**Work instruction:**
Give back only the line containing "### _Protección_" and every line after it through the end of the data below, transcribed exactly.

**Data for this exercise:**
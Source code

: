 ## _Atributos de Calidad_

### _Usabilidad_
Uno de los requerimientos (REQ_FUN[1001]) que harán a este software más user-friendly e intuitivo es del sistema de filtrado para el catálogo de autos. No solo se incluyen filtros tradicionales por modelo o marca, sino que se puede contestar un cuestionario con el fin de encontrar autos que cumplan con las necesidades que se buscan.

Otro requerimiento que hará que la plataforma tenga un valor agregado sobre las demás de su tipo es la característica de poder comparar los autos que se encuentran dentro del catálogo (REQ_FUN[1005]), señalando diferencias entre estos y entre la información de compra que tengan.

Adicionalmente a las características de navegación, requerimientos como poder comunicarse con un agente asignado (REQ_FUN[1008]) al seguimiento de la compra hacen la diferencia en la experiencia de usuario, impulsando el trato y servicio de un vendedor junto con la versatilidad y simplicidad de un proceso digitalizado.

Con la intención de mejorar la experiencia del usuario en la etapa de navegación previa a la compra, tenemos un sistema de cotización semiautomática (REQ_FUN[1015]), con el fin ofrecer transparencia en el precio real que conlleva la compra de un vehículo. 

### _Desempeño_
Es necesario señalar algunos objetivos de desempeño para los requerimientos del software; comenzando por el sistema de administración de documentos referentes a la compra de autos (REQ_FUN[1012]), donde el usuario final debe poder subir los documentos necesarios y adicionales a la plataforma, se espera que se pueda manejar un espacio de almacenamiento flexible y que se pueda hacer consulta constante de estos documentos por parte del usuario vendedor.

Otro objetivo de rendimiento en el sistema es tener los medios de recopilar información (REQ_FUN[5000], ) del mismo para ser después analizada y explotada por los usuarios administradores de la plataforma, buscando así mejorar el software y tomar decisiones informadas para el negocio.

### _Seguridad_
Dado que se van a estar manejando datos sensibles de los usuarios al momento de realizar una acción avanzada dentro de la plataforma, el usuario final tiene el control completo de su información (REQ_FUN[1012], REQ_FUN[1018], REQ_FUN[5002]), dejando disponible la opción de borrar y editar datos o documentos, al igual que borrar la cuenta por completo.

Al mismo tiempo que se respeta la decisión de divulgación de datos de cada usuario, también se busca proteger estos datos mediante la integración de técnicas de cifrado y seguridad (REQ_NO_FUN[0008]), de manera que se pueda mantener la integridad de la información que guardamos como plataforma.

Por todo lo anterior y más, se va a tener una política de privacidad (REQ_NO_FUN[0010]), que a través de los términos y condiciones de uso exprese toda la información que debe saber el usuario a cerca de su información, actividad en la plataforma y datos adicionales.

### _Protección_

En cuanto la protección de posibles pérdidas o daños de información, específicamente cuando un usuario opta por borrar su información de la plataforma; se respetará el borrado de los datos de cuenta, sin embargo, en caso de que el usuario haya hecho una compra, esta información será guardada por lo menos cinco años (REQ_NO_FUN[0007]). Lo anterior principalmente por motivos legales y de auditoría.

**Task response:**
### _Protección_

En cuanto la protección de posibles pérdidas o daños de información, específicamente cuando un usuario opta por borrar su información de la plataforma; se respetará el borrado de los datos de cuenta, sin embargo, en caso de que el usuario haya hecho una compra, esta información será guardada por lo menos cinco años (REQ_NO_FUN[0007]). Lo anterior principalmente por motivos legales y de auditoría.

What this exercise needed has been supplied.